Saved data entries
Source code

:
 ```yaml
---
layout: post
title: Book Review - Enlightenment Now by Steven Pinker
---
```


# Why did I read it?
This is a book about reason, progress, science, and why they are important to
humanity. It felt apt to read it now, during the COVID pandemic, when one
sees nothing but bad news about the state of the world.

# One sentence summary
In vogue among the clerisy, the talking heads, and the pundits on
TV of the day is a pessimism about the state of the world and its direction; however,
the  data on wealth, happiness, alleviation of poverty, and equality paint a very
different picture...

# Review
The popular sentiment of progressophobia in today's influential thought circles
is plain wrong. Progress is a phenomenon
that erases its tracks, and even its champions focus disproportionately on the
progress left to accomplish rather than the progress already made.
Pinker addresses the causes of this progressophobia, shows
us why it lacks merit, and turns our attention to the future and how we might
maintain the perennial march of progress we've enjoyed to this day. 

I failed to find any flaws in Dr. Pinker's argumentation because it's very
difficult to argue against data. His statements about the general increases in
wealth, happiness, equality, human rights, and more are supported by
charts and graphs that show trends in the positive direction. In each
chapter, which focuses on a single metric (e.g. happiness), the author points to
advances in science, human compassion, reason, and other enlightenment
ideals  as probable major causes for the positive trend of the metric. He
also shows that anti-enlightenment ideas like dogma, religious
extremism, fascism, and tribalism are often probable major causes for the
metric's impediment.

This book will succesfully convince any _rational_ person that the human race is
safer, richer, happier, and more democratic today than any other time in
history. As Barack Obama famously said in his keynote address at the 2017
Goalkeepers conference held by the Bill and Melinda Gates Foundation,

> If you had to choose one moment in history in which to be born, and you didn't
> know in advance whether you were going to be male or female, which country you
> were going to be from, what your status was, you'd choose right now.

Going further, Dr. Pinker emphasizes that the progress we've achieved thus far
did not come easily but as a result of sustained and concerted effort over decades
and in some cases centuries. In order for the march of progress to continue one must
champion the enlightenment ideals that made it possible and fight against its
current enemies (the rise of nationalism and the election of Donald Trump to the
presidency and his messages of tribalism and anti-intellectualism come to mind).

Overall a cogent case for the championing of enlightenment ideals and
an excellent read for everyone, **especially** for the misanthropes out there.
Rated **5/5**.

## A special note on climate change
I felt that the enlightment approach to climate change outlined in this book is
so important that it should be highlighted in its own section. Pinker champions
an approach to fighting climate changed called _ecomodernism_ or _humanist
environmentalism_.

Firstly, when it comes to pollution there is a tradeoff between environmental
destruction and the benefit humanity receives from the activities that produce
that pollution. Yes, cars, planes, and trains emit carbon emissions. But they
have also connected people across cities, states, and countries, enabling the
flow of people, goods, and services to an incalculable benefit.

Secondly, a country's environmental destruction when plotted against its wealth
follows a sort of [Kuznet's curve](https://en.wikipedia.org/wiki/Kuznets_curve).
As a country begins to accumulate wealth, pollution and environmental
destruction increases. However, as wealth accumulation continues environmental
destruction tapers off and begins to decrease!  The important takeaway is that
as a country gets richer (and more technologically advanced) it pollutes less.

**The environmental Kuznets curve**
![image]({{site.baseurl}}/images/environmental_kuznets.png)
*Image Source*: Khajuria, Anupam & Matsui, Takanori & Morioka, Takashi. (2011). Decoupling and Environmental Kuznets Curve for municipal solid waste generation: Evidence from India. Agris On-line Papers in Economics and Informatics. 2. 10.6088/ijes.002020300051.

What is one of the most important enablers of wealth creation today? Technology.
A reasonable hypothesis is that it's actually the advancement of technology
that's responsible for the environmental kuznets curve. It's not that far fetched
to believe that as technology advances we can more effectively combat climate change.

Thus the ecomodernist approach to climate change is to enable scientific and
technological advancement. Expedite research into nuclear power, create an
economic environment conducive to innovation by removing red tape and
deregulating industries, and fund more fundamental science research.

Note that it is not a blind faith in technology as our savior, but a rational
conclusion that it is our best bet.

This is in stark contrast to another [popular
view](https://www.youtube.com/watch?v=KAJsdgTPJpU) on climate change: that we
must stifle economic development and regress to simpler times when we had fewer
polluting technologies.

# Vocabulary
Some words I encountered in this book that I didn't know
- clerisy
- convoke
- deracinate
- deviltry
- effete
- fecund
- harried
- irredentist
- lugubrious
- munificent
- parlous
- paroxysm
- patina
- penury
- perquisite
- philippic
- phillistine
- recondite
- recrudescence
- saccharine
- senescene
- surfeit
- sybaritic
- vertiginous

AIM OF THE TASK:
Once you have counted the lines of the records that contain the word "richer", give the count and nothing else.

REPLY TO THE TASK:
2